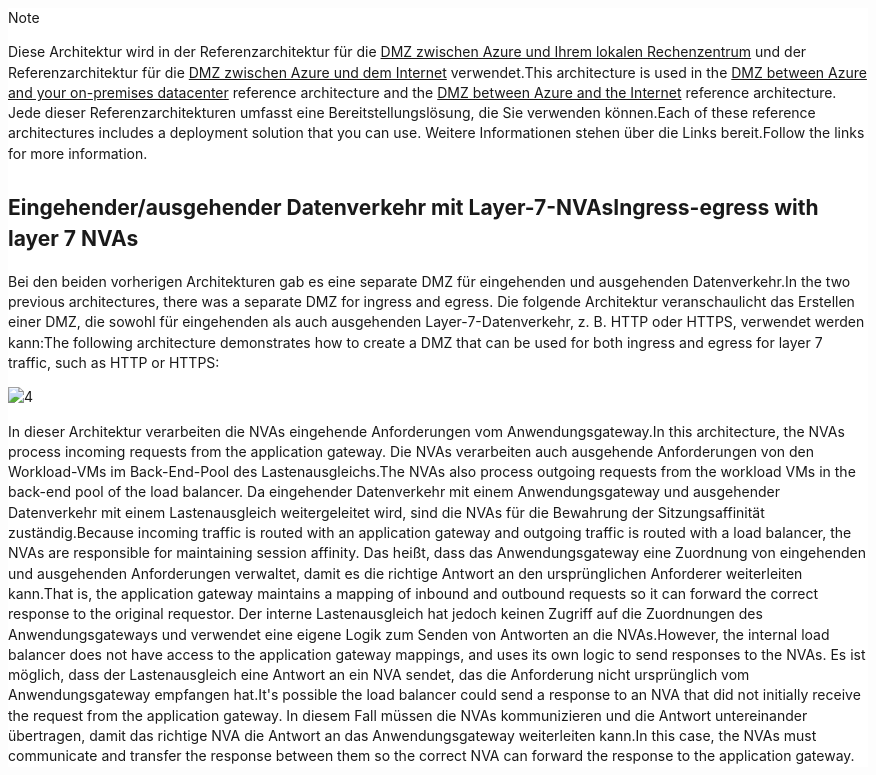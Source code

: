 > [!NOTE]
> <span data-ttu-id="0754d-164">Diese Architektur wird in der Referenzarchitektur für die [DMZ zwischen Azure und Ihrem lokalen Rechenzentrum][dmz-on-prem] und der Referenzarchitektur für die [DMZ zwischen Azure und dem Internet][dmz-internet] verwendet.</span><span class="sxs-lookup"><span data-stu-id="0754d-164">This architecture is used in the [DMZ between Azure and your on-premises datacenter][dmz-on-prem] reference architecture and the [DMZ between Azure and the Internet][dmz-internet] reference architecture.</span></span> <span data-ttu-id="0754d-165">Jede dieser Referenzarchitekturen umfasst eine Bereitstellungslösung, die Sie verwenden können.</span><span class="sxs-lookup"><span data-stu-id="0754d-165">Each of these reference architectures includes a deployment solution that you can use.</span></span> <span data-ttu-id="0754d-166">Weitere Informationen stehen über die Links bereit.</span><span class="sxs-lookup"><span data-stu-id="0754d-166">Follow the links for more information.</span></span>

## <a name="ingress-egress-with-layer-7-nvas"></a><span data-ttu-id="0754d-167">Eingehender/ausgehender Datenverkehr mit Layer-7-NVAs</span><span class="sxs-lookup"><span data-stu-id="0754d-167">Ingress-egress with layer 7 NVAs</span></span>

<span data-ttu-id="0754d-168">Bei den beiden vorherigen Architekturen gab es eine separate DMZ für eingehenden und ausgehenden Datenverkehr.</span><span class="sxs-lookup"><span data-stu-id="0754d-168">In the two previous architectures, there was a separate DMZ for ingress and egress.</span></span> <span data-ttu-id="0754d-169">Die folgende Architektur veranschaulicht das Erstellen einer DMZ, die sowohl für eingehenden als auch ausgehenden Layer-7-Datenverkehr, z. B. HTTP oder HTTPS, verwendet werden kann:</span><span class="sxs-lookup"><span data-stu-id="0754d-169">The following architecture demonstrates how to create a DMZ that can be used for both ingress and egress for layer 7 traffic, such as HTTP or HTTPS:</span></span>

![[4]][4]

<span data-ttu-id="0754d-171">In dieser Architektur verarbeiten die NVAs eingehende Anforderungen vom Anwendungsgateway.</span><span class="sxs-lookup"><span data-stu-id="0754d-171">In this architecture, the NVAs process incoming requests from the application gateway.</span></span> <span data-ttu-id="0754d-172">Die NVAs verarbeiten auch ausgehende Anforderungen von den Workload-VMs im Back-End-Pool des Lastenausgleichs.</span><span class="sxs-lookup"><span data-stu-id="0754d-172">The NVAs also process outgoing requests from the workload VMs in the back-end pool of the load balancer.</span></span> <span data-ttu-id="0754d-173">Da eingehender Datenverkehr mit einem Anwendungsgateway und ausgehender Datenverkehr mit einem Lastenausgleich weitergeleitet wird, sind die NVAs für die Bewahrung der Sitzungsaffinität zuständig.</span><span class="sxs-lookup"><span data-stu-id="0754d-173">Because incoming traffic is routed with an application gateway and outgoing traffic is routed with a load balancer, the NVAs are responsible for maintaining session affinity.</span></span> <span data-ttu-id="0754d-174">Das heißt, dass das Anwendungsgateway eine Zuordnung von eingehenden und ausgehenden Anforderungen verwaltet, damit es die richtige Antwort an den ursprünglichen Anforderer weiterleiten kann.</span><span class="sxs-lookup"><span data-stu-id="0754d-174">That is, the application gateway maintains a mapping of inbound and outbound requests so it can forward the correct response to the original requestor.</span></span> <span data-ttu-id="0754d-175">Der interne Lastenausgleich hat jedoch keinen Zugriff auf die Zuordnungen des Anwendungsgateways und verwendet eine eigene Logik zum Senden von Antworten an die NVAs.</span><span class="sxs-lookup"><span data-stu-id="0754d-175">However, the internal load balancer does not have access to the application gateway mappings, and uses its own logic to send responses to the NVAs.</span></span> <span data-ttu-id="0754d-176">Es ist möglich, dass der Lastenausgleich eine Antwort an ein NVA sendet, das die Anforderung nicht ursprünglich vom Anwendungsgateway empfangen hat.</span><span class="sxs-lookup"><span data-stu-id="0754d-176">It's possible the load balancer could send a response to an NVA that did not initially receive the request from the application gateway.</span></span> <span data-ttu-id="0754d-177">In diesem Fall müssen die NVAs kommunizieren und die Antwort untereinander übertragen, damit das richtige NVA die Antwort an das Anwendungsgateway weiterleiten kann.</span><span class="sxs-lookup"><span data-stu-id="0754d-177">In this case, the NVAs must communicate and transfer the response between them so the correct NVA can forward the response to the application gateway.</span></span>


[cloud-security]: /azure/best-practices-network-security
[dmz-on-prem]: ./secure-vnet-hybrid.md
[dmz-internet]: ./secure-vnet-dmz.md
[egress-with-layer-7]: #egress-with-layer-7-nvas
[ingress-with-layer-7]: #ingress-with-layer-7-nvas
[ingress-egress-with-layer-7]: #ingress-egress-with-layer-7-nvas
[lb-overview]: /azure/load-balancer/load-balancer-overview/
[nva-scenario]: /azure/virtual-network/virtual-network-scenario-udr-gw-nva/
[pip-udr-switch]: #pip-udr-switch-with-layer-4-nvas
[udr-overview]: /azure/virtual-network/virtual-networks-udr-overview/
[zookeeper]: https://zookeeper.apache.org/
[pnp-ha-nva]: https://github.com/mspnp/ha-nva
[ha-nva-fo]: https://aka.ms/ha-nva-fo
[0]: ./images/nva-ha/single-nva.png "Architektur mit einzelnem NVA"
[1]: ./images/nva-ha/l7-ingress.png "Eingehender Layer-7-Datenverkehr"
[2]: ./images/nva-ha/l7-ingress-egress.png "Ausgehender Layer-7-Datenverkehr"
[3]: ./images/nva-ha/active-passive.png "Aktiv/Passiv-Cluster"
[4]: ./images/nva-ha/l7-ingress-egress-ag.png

------------------------------------------------------------

- [What to do]: Look for the line with "[pip-udr-switch]: #pip-udr-switch-with-layer-4-nvas" in the records above. Repeat it and each line after it exactly.

- [Expected answer]:
[pip-udr-switch]: #pip-udr-switch-with-layer-4-nvas
[udr-overview]: /azure/virtual-network/virtual-networks-udr-overview/
[zookeeper]: https://zookeeper.apache.org/
[pnp-ha-nva]: https://github.com/mspnp/ha-nva
[ha-nva-fo]: https://aka.ms/ha-nva-fo
[0]: ./images/nva-ha/single-nva.png "Architektur mit einzelnem NVA"
[1]: ./images/nva-ha/l7-ingress.png "Eingehender Layer-7-Datenverkehr"
[2]: ./images/nva-ha/l7-ingress-egress.png "Ausgehender Layer-7-Datenverkehr"
[3]: ./images/nva-ha/active-passive.png "Aktiv/Passiv-Cluster"
[4]: ./images/nva-ha/l7-ingress-egress-ag.png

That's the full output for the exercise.